Sunday, February 14, 2016

Let's Try This Again

I can't believe I found my blog! Man, I'm a slacker. I found it because it came up in a Facebook memory... for my Valentine's Day post back in 2012! That was forever ago. I would have never remembered what it was called or how to get back into it.

So! Should I try this again? I have lots of great rants built up that never made it to Facebook. I might also copy/paste my favorite Facebook rants from over the years and post them here, to cringe at later on.

For today, I'll just update with another Valentine's Day message.

I hope you make this year's day of love a good one. My 17 year old son says all his friends are following the trend of calling it "Single Awareness Day." One of his friends even passed out Kleenex packets as valentines at school on Friday. Get it? So they can wipe their tears and commiserate together. Children, please. You're in high school. You SHOULD be single. Oy, were we that trivial back in our day? Don't answer that.

The point is, you never have to be "single" when it comes to real love. Romance is different than real love, yes. And I know Valentine's Day is traditionally about romantic love, and even marriage. But you can have a Valentine without all that. Anyone who thinks of you and cares about you is your Valentine. This day can be just a simple celebration of love and friendship. I gave my kids their valentines this morning, and it was definitely simple. A little card, a heart-shaped treat, some conversation hearts, and two blow-pops for each. No big deal. But it marks the day and reminds them that they are not actually alone. No need for Kleenex. Put it away, son.

Today also happens to be Sunday. The Lord's Day! More reasons to love it. Back when I was the primary chorister at church, I would always do something fun for the Sunday before Valentine's Day. If I were still in that calling today, it would be so great, having today be actually on Valentine's Day! I use to always give my primary kids the lecture about love, and how they all needed to be like Jesus and show love every day. I would tell them to be glad we have Valentine's Day to officially celebrate it.

Besides! What other holiday do we have that is set aside to celebrate a feeling? Not an event, not a cultural holiday...but a celebration of deep human emotion. Named after a man who showed love to so many, in an effort to obey that second great commandment from the One who loves us all: To love one another.

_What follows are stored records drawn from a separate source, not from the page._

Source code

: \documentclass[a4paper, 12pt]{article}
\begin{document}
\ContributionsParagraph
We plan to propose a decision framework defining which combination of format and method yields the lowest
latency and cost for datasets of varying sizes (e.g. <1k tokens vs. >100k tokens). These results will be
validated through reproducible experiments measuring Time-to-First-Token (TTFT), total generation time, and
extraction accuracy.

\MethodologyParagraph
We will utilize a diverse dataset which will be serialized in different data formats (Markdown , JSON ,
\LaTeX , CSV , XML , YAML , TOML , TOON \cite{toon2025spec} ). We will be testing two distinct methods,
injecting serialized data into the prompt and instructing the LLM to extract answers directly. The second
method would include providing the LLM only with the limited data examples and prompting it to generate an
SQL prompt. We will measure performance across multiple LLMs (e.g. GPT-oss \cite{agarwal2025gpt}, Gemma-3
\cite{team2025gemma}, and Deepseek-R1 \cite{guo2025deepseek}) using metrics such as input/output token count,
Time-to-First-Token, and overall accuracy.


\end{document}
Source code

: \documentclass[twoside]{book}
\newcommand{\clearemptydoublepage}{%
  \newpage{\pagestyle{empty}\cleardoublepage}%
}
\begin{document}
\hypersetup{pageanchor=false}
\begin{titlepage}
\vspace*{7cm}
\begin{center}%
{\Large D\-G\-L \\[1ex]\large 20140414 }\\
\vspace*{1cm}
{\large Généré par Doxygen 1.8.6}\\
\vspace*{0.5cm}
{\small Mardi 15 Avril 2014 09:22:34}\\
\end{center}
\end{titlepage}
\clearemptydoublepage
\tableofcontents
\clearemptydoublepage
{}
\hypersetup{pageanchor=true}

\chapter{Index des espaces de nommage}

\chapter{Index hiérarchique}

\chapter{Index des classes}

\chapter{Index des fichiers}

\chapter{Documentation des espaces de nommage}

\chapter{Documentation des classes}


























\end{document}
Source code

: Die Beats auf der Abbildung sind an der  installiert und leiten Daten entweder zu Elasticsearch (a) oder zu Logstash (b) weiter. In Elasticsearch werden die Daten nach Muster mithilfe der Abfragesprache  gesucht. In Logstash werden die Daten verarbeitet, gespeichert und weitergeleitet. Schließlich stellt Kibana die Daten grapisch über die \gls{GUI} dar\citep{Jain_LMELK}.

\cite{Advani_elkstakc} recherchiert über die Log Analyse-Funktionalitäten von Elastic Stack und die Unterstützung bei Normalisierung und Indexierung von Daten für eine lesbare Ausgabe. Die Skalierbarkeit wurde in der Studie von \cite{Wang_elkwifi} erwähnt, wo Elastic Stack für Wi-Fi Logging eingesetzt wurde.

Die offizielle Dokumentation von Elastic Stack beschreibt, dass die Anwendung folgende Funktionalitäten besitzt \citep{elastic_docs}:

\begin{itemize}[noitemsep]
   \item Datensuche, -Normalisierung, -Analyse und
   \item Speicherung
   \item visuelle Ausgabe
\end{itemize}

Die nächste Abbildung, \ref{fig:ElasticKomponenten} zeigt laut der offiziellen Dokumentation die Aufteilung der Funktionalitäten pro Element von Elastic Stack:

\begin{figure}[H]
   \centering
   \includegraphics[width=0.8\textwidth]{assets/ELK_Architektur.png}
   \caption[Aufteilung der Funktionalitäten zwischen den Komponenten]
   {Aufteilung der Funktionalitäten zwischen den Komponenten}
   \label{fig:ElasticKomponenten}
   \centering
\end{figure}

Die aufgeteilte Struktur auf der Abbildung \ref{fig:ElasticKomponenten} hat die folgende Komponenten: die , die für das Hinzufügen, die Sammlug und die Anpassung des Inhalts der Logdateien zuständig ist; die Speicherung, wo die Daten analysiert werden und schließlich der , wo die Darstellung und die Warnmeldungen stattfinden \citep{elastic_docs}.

Happy Valentine's Day, friends! Happy Sabbath. Make it a great one.

1 comment:

  1. Happy Valentine's Day to you as well, my dear! Can't tell you what a smile it brought to my face to have your blog pop up in my email (once I got past peering at it suspiciously, muttering "is this some kind of weird spam?", trying to figure out what kind of strange outfit had me on their mailing list of uplifting Valentine's thoughts, and generally spazzing out on recognising who or what Simon Says could be :) You're not the only one who kinda forgot about this neglected blog of yours...). Hope you really will start posting again: I almost never see anything on fb! I am so with you about Valentine's day: we've always made a big thing of it in my family as an occasion to make pretty cards for each other, exchange little presents, and eat lots of chocolate together — drinking peppermint hot cocoa in the evenings and gathering around the fondue pot to dip everything in sight in melted chocolate! — and generally making the grade-school celebration of love and arty-craftiness a family tradition to brighten the cold February days. I think there comes a moment in adolescence when it's hard to hang onto that wider sense of the holiday because, well, it's the springtime of your life and nature is whispering its messages of romance and paring-off pretty darn loudly in your ears (and fair enough — romantic love is kind of your job when you're a teenager!). It makes the pink-hearts-and-candy, loving your neighbour version of the holiday start to seem childish and irrelevant — certainly did for my daughter! But I think the important thing is that kids have it somewhere lodged in their imagination, a family tradition of love and celebration to draw on, like all the rest of their childhood, even when they think they've outgrown it. A reminder that (impossible as it is to believe when you are an angsty and/or lovesick teenager!) there's a lifetime of love — all kinds of love — beyond the romantic dramas of the moment.Well, unless you're Bella Swan, I guess :) But of course, WE know that that off-the-scale romantic love was really a fantasy about the human capacity for loving, tout court.... :)Miss you my dear, more than you can imagine. HUGS!